We’ve all heard lots about it, but what exactly is in that highly-publicized Dodd-Frank Act?
Lots of things. For starters, the name of the Act is a lot longer: It’s the “Dodd-Frank Wall Street Reform and Consumer Protection Act.” Its aim is to promote financial stability through a host of new regulations and regulatory agencies, bring greater accountability to Wall Street, end bailouts, amend the Federal Reserve Act, and do other things that affect the symbiotic relationship between Wall Street and Washington.
That was the much-publicized part of the Act.
But now that the details are getting out there, we know that, like all things that come out ofWashington, the impact will be felt in local communities, especially among community banks.
Among other things, Title XIV of the Act amends the federal Truth in Lending Act, which applies to all banks. In my opinion, the biggest change for local banks is found in Section 129 of the Act, which requires a residential mortgage lender to make a reasonable, good faith determination, based on verified and documented information, that a borrower can repay his or her loan and all applicable taxes and insurance, as well as any other loans secured by the same house (unless the lender doesn’t know about the other loans, which would be rare, due to the customary use of mortgage title insurance).
Any responsible lender, of course, always first determines that a consumer can repay a loan, but previously, the bank’s penalty for making a mistake in such a determination was limited to the obvious: a bad loan on the books and related losses (plus, if it had sold the mortgage loan to Freddie Mac or Fannie Mae, the agency might try to make the bank reimburse it for its losses). Now, the bank could be exposed to civil damages and attorney fees if it makes such a mistake.
There are, however, various exceptions to this new obligation. The biggest exception: qualified mortgages. If a bank makes a “qualified mortgage” loan, then it doesn’t have to meet the Section 129 requirement to make a good faith determination that a borrower can repay.
So what is a “qualified mortgage”?
It’s a term defined by the statute. It basically means a conventional mortgage that meets a slew of requirements.

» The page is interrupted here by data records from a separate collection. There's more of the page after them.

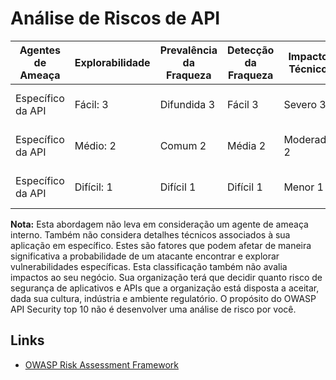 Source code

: # Análise de Riscos de API

| Agentes de Ameaça | Explorabilidade | Prevalência da Fraqueza | Detecção da Fraqueza | Impacto Técnico | Impacto ao Negócio|
| ------ | ------ | ------ | ------ | ------ | ------ |
| Específico da API | Fácil: 3 | Difundida 3 | Fácil 3 | Severo 3 | Específico do negócio |
| Específico da API | Médio: 2 | Comum 2 | Média 2 | Moderado 2 | Específico do negócio
| Específico da API | Difícil: 1 | Difícil 1 | Difícil 1 | Menor 1 | Específico do negócio

**Nota:** Esta abordagem não leva em consideração um agente de ameaça interno. Também não considera detalhes técnicos associados à sua aplicação em específico. Estes são fatores que podem afetar de maneira significativa a probabilidade de um atacante encontrar e explorar vulnerabilidades específicas. Esta classificação também não avalia impactos ao seu negócio. Sua organização terá que decidir quanto risco de segurança de aplicativos e APIs que a organização está disposta a aceitar, dada sua cultura, indústria e ambiente regulatório. O propósito do OWASP API Security top 10 não é desenvolver uma análise de risco por você.



## Links

- [OWASP Risk Assessment Framework](https://owasp.org/www-project-risk-assessment-framework/)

Among other things, in order to be a “qualified mortgage,” the loan:
*cannot allow deferral of principal payments,
*cannot result in negative amortization,
*cannot have a balloon payment,
*must be based on verified and documented income and asset information,
*must be underwritten based on fully-amortizing payments,
*cannot have points and fees that exceed 3% of the loan amount,
*cannot have a term that exceeds 30 years,
*and, if subject to an adjustable interest rate, must be underwritten at the maximum rate permissible during the first five years of the loan.
That’s a lot to follow, but I wouldn’t be surprised if lenders start fashioning all their mortgage loans in a way that would make them “qualified mortgages.” To the extent they vary a mortgage loan in a way that takes it outside of the “qualified mortgage safe harbor,” they’re taking a big risk.
The result is that community banks are being pressured into a “one-size-fits-all” approach. That’s frustrating. Most community banks made responsible loans during the aughts (and to the extent they didn’t, it was often because Washington pressured them into reducing their lending standards — which is an entirely different story and beyond the scope of this piece). Yet they’re all being punished and pushed into the “qualified mortgage” approach. If they don’t use qualified mortgages, they’re opening themselves up to claims (including invalid claims brought by unscrupulous lawyers).
And on top of all that, Congress implemented a further unique twist: If a lender make a non-qualified mortgage and fails to properly make and document the determination that a borrower can repay, the borrower may assert a claim for violation the Act at any time the lender commences foreclosure. Many mortgages continue for 30 years, so there’s a chance a claim for violating Section 129 could live for thirty years. This effectively creates a 30-year statute of limitation.
That, to the best of my knowledge, is unprecedented, and it creates a minefield of future liability for your community bank.
Strange times create strange laws.
And the Beltway rarely limits its aim to its claimed target.